The Chinese Communist Party, desirous of all-out war between China and Japan, agonized over how to get entangled in an armed quarrel. It was at this point that they carried out a series of terrorist attacks to damage the peaceful entente. The Japanese Army, however, would not rise to the bait. The Chinese Communist Party, knowing that the Japanese forces would not respond to small-scale terrorist action, finally they started directly attacking the Japanese with the regular Chinese Army.
On June 25, Chinese regulars of the 229th Regiment, 38th Division, attacked some members of the Japanese Signal Corps who were repairing telegraph lines in Langfang (the Langfang Incident). The next day, as the Hirobe Battalion was passing through the Guang’an Gate in Beiping, they were fired on by gate guards (the Guang’anmen Incident).
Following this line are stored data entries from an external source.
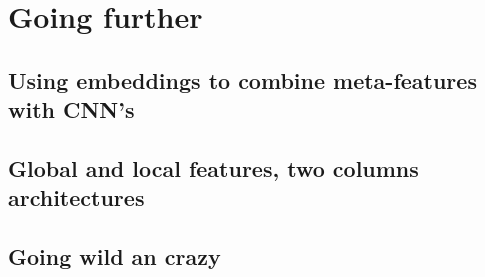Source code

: \section{Going further}



\subsection{Using embeddings to combine meta-features with CNN's}


\subsection{Global and local features, two columns architectures}



\subsection{Going wild an crazy}



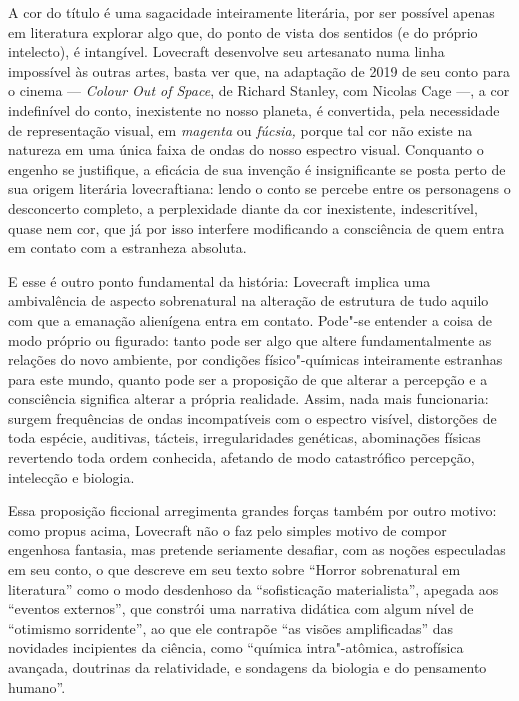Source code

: A cor do título é uma sagacidade inteiramente literária, por ser
possível apenas em literatura explorar algo que, do ponto de vista dos
sentidos (e do próprio intelecto), é intangível. Lovecraft desenvolve
seu artesanato numa linha impossível às outras artes, basta ver que, na
adaptação de 2019 de seu conto para o cinema --- \emph{Colour Out of
Space}, de Richard Stanley, com Nicolas Cage ---, a cor indefinível do
conto, inexistente no nosso planeta, é convertida, pela necessidade de
representação visual, em \emph{magenta} ou \emph{fúcsia,} porque tal cor
não existe na natureza em uma única faixa de ondas do nosso espectro
visual. Conquanto o engenho se justifique, a eficácia de sua invenção é
insignificante se posta perto de sua origem literária lovecraftiana:
lendo o conto se percebe entre os personagens o desconcerto completo, a
perplexidade diante da cor inexistente, indescritível, quase nem cor,
que já por isso interfere modificando a consciência de quem entra em
contato com a estranheza absoluta.

E esse é outro ponto fundamental da história: Lovecraft implica uma
ambivalência de aspecto sobrenatural na alteração de estrutura de tudo
aquilo com que a emanação alienígena entra em contato. Pode"-se entender
a coisa de modo próprio ou figurado: tanto pode ser algo que altere
fundamentalmente as relações do novo ambiente, por condições
físico"-químicas inteiramente estranhas para este mundo, quanto pode ser
a proposição de que alterar a percepção e a consciência significa
alterar a própria realidade. Assim, nada mais funcionaria: surgem
frequências de ondas incompatíveis com o espectro visível, distorções de
toda espécie, auditivas, tácteis, irregularidades genéticas, abominações
físicas revertendo toda ordem conhecida, afetando de modo catastrófico
percepção, intelecção e biologia.

Essa proposição ficcional arregimenta grandes forças também por outro
motivo: como propus acima, Lovecraft não o faz pelo simples motivo de
compor engenhosa fantasia, mas pretende seriamente desafiar, com as
noções especuladas em seu conto, o que descreve em seu texto sobre
``Horror sobrenatural em literatura'' como o modo desdenhoso da
``sofisticação materialista'', apegada aos ``eventos externos'', que
constrói uma narrativa didática com algum nível de ``otimismo
sorridente'', ao que ele contrapõe ``as visões amplificadas'' das
novidades incipientes da ciência, como ``química intra"-atômica,
astrofísica avançada, doutrinas da relatividade, e sondagens da biologia
e do pensamento humano''.

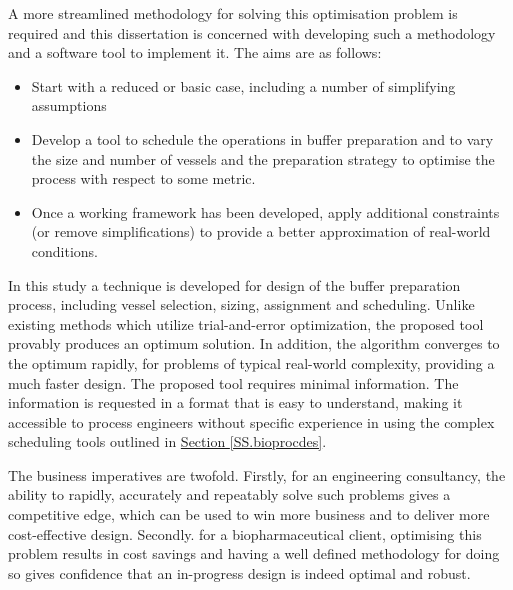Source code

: A more streamlined methodology for solving this optimisation problem is
required and this dissertation is concerned with developing such a methodology
and a software tool to implement it.
The aims are as follows:
\begin{itemize}
    \item Start with a reduced or basic case, including a number of simplifying
        assumptions
    \item Develop a tool to schedule the operations in buffer preparation and
        to vary the size and number of vessels and the preparation strategy to
        optimise the process with respect to some metric.
    \item Once a working framework has been developed, apply additional
        constraints (or remove simplifications) to provide a better
        approximation of real-world conditions.
\end{itemize}

In this study a technique is developed for design of the buffer preparation
process, including vessel selection, sizing, assignment and scheduling.
Unlike existing methods which utilize trial-and-error optimization, the
proposed tool provably produces an optimum solution.
In addition, the algorithm converges to the optimum rapidly, for problems of
typical real-world complexity, providing a much faster design.
The proposed tool requires minimal information.
The information is requested in a format that is easy to understand, making it
accessible to process engineers without specific experience in using the
complex scheduling tools outlined in
\hyperref[SS.bioprocdes]{Section \ref*{SS.bioprocdes}}.

The business imperatives are twofold.
Firstly, for an engineering consultancy, the ability to rapidly, accurately and
repeatably solve such problems gives a competitive edge, which can be used to
win more business and to deliver more cost-effective design.
Secondly. for a biopharmaceutical client, optimising this problem results in
cost savings and having a well defined methodology for doing so gives
confidence that an in-progress design is indeed optimal and robust.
It was unmistakable that armed attacks by the Chinese Regulars on the Japanese Army had begun. The prudent General Staff Headquarters finally authorized armed action, but limited to the Beiping/Tianjin area, on June 27 (General Staff Headquarters Extraordinary Order #64). This marked the beginning of the Northern Sino-Japanese Incident.

At 8 o’clock AM on June 28, the troops stationed in China that began the attack made a clean sweep of the 29th Army, which was more than ten times its size. At 8 o’clock the next evening, they secured the Beiping/Tianjin area; but the day before, in the eastern Beiping suburb of Tongzhou, “Chinese Peace Preservation Corps” officers massacred 223 people in the Japanese settlement in what came to be known as the Tongzhou Incident.
The simple shooting incident at the Marco Polo Bridge caused an escalation into the North Sino-Japanese Incident. These Troubles were armed attacks on the Japanese forces by regular Chinese Army soldiers.